24
Oct
By Eric Schweibenz
On October 18, 2012, ALJ E. James Gildea issued the public version of Order No. 15 (dated September 20, 2012) granting Complainant Immersion Corporation’s (“Immersion”) motion to preclude Respondent Motorola Mobility, Inc’s (“Motorola”) expert from serving in the investigation and accessing Immersion’s confidential business information (“CBI”) in Certain Mobile Electronic Devices Incorporating Haptics (Inv. No. 337-TA-834).

According to the Order, Immersion moved to disqualify Dr. Vincent Hayward from serving as an expert for Motorola based upon Dr. Hayward’s nine year employment with Immersion and service on Immersion’s Technical Advisory Board until February 10, 2012, which was three days after Immersion filed its Complaint in the investigation.  In particular, Immersion argued that Dr. Hayward received confidential information regarding the technologies at issue in the investigation and regarding Immersion’s business strategies and, therefore, “it is not realistic to believe that Dr. Hayward can serve as a consultant or expert for Motorola and separate in his mind the confidential materials and information to which he was exposed during the twelve years he was associated with Immersion.”  Immersion also noted that Dr. Hayward is currently serving as a scientific advisor to Tactile Labs, Inc. (“Tactile”), a company that develops haptic technologies. 

In opposition, Motorola argued that “prior employment is not a disqualifying factor under the Protective Order and the proper test is whether the expert is currently employed by an interested party while serving as a consultant in an investigation.”  As to Dr. Hayward’s employment at Tactile, Motorola noted that Dr. Hayward began working at Tactile while he was still employed by Immersion and that Immersion “apparently had no concerns about Dr. Hayward’s ability to maintain the confidentiality of Immersion’s CBI during that time.”  As to prejudice, Motorola argued that Immersion is already under an obligation to provide relevant CBI to Motorola and, thus, Immersion will suffer no prejudice if Dr. Hayward is also independently aware of this information.  Further, Motorola asserted that it will be prejudiced if Dr. Hayward cannot serve as an expert because there are only a limited number of experts in the field of haptics and most have had some past experience with Immersion.     
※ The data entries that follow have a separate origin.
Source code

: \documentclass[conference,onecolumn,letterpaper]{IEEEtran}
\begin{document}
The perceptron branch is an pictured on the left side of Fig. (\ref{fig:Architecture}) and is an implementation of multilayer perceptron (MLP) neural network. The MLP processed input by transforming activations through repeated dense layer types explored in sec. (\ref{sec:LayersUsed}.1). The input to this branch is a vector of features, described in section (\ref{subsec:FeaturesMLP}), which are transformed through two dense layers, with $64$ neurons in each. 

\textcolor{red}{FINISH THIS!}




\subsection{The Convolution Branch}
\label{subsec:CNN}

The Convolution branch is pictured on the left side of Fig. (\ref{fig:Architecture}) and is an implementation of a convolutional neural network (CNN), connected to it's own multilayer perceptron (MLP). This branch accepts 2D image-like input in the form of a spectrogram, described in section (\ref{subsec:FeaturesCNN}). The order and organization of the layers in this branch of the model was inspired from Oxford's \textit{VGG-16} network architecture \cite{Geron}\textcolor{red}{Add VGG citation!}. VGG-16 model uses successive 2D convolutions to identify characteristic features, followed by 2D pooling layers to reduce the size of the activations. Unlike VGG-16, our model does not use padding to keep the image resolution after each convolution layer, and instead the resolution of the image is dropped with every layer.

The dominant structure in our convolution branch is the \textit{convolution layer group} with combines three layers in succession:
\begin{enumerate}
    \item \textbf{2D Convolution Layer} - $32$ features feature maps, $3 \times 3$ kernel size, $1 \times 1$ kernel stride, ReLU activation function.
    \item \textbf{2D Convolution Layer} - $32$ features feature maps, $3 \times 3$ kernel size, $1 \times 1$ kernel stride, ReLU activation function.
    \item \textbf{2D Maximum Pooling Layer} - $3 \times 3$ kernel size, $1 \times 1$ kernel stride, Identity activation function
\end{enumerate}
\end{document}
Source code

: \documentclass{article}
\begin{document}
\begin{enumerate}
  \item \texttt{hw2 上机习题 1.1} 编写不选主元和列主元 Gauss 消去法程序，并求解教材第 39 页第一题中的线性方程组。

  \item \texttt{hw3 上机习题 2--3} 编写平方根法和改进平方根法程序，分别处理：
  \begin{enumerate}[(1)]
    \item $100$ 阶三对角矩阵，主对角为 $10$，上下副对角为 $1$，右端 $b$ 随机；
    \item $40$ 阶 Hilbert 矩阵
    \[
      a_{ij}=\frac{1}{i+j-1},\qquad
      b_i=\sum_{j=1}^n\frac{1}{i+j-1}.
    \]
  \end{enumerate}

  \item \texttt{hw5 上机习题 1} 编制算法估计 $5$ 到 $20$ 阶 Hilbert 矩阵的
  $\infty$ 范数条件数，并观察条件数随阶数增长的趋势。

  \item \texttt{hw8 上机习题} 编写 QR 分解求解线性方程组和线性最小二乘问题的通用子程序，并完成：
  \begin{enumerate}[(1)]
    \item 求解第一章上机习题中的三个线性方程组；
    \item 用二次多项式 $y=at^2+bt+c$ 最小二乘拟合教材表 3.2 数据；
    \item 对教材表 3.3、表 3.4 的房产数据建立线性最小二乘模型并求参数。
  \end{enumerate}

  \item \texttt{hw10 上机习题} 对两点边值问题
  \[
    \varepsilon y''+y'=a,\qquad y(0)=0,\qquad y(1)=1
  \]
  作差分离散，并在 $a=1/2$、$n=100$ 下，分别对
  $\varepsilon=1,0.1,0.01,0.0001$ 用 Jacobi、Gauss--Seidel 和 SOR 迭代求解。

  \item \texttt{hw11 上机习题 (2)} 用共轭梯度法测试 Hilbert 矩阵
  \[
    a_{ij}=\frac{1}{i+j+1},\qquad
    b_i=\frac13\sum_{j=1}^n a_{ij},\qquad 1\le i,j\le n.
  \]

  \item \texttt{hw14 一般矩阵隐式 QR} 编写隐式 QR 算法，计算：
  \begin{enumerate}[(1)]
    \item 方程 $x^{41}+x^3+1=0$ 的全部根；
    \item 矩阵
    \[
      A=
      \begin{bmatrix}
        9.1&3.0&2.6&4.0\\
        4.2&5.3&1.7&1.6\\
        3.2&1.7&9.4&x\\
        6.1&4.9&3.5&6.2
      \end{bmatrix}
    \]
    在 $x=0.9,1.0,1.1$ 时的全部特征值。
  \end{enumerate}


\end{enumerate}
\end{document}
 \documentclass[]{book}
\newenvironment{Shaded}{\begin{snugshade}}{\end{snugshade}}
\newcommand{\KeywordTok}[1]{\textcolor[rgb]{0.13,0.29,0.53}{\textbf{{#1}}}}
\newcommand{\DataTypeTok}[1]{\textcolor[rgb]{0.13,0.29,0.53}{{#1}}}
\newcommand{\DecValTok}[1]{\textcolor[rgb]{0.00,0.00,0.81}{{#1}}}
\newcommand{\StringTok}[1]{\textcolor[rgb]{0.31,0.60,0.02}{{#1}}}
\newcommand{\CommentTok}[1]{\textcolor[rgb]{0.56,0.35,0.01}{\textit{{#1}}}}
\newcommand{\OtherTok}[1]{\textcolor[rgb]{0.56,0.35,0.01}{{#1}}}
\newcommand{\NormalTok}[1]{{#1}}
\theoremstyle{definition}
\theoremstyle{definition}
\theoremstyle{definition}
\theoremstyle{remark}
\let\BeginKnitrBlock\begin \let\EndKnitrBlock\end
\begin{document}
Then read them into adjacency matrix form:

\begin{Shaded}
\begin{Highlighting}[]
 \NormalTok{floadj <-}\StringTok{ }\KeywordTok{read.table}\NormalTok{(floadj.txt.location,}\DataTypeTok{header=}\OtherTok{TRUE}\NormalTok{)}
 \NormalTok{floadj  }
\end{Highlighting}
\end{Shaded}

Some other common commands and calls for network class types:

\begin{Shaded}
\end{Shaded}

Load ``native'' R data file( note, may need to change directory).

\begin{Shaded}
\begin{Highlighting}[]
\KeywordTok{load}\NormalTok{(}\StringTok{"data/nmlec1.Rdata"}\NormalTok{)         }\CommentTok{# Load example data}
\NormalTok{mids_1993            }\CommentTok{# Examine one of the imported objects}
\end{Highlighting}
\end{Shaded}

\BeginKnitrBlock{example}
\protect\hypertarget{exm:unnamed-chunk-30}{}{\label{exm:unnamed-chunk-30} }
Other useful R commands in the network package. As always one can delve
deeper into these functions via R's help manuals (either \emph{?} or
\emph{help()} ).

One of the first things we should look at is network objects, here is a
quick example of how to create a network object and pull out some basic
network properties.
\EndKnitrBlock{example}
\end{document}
Having considered the parties arguments, ALJ Gildea granted Immersion’s request, agreeing with Immersion that it is not realistic to believe that Dr. Hayward can “separate in his mind the confidential materials and information to which he was exposed” during his association with Immersion, and that this potential conflict of interest “outweighs the competing policy objectives of ensuring that Motorola has access to an expert with specialized knowledge of its choosing, the right of Dr. Hayward to pursue his profession, and preventing future litigants from easily disqualifying experts.”  In particular, the ALJ noted that Dr. Hayward had received CBI (after signing multiple confidentiality agreements) regarding Immersion’s ability to defend its intellectual property and “how Immersion could secure future IP and work the legal channel to monetize its basic haptics assets and strengthen its marketplace position.”  As to Motorola’s arguments regarding the sufficiency of the Protective Order to quell Immersion’s concerns, ALJ Gildea determined that “Motorola’s exclusive reliance on the Protective Order is misplaced and ignores the extensive case law regarding disqualification of experts who have had a previous confidential relationship with and received confidential information from a party.”  Lastly, the ALJ noted that Motorola provided no evidence to support its assertion regarding the limited number of experts in the field and, in any event, Dr. Hayward had significantly more than “some past experience with Immersion,” thus necessitating his disqualification.